TASK PROMPT: Starting from the first line below, repeat the data exactly through to the last.

DATA LISTING:
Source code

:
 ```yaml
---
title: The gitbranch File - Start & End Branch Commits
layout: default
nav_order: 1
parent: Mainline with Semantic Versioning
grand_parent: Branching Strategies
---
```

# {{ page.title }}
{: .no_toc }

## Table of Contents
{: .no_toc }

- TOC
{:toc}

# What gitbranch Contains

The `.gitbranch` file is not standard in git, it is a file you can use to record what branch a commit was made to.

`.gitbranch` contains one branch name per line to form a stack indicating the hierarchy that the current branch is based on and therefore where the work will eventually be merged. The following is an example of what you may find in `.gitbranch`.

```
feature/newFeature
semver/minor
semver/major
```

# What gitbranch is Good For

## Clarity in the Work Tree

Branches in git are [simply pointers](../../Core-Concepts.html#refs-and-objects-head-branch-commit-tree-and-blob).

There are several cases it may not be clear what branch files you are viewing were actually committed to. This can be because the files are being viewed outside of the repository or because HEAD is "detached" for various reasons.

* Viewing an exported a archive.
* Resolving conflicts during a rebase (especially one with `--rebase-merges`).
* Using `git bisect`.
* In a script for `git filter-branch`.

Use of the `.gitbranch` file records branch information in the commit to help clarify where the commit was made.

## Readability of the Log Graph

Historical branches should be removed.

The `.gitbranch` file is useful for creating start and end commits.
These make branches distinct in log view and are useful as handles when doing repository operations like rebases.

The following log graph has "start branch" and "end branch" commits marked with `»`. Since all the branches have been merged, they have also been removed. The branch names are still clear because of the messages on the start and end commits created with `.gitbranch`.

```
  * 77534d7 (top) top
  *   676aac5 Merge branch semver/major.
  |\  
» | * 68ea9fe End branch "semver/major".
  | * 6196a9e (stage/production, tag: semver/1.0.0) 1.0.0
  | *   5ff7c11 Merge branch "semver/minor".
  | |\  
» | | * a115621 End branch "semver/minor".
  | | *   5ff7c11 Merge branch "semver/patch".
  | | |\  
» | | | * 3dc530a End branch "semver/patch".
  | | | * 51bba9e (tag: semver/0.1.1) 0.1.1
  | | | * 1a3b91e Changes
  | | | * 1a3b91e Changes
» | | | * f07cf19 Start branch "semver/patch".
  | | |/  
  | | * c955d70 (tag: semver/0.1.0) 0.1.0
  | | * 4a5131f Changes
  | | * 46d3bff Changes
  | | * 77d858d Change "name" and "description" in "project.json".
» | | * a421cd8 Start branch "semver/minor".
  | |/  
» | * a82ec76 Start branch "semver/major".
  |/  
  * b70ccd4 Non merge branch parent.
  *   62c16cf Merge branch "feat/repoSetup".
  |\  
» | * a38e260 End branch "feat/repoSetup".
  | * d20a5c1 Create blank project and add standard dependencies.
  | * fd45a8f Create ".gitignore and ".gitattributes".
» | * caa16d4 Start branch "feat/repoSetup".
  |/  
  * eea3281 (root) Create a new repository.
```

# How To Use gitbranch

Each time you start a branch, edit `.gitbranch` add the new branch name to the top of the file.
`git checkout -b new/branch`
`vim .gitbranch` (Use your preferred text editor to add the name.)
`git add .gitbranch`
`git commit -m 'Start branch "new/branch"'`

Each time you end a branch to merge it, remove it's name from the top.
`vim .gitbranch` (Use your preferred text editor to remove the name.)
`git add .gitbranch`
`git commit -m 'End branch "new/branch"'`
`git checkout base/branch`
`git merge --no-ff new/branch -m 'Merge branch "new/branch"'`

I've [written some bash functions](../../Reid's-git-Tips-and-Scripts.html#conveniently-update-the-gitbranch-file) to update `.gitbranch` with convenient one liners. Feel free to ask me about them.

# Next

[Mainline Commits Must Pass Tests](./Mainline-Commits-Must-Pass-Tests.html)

YOUR RESPONSE:
Source code

:
 ```yaml
---
title: The gitbranch File - Start & End Branch Commits
layout: default
nav_order: 1
parent: Mainline with Semantic Versioning
grand_parent: Branching Strategies
---
```

# {{ page.title }}
{: .no_toc }

## Table of Contents
{: .no_toc }

- TOC
{:toc}

# What gitbranch Contains

The `.gitbranch` file is not standard in git, it is a file you can use to record what branch a commit was made to.

`.gitbranch` contains one branch name per line to form a stack indicating the hierarchy that the current branch is based on and therefore where the work will eventually be merged. The following is an example of what you may find in `.gitbranch`.

```
feature/newFeature
semver/minor
semver/major
```

# What gitbranch is Good For

## Clarity in the Work Tree

Branches in git are [simply pointers](../../Core-Concepts.html#refs-and-objects-head-branch-commit-tree-and-blob).

There are several cases it may not be clear what branch files you are viewing were actually committed to. This can be because the files are being viewed outside of the repository or because HEAD is "detached" for various reasons.

* Viewing an exported a archive.
* Resolving conflicts during a rebase (especially one with `--rebase-merges`).
* Using `git bisect`.
* In a script for `git filter-branch`.

Use of the `.gitbranch` file records branch information in the commit to help clarify where the commit was made.

## Readability of the Log Graph

Historical branches should be removed.

The `.gitbranch` file is useful for creating start and end commits.
These make branches distinct in log view and are useful as handles when doing repository operations like rebases.

The following log graph has "start branch" and "end branch" commits marked with `»`. Since all the branches have been merged, they have also been removed. The branch names are still clear because of the messages on the start and end commits created with `.gitbranch`.

```
  * 77534d7 (top) top
  *   676aac5 Merge branch semver/major.
  |\  
» | * 68ea9fe End branch "semver/major".
  | * 6196a9e (stage/production, tag: semver/1.0.0) 1.0.0
  | *   5ff7c11 Merge branch "semver/minor".
  | |\  
» | | * a115621 End branch "semver/minor".
  | | *   5ff7c11 Merge branch "semver/patch".
  | | |\  
» | | | * 3dc530a End branch "semver/patch".
  | | | * 51bba9e (tag: semver/0.1.1) 0.1.1
  | | | * 1a3b91e Changes
  | | | * 1a3b91e Changes
» | | | * f07cf19 Start branch "semver/patch".
  | | |/  
  | | * c955d70 (tag: semver/0.1.0) 0.1.0
  | | * 4a5131f Changes
  | | * 46d3bff Changes
  | | * 77d858d Change "name" and "description" in "project.json".
» | | * a421cd8 Start branch "semver/minor".
  | |/  
» | * a82ec76 Start branch "semver/major".
  |/  
  * b70ccd4 Non merge branch parent.
  *   62c16cf Merge branch "feat/repoSetup".
  |\  
» | * a38e260 End branch "feat/repoSetup".
  | * d20a5c1 Create blank project and add standard dependencies.
  | * fd45a8f Create ".gitignore and ".gitattributes".
» | * caa16d4 Start branch "feat/repoSetup".
  |/  
  * eea3281 (root) Create a new repository.
```

# How To Use gitbranch

Each time you start a branch, edit `.gitbranch` add the new branch name to the top of the file.
`git checkout -b new/branch`
`vim .gitbranch` (Use your preferred text editor to add the name.)
`git add .gitbranch`
`git commit -m 'Start branch "new/branch"'`

Each time you end a branch to merge it, remove it's name from the top.
`vim .gitbranch` (Use your preferred text editor to remove the name.)
`git add .gitbranch`
`git commit -m 'End branch "new/branch"'`
`git checkout base/branch`
`git merge --no-ff new/branch -m 'Merge branch "new/branch"'`

I've [written some bash functions](../../Reid's-git-Tips-and-Scripts.html#conveniently-update-the-gitbranch-file) to update `.gitbranch` with convenient one liners. Feel free to ask me about them.

# Next

[Mainline Commits Must Pass Tests](./Mainline-Commits-Must-Pass-Tests.html)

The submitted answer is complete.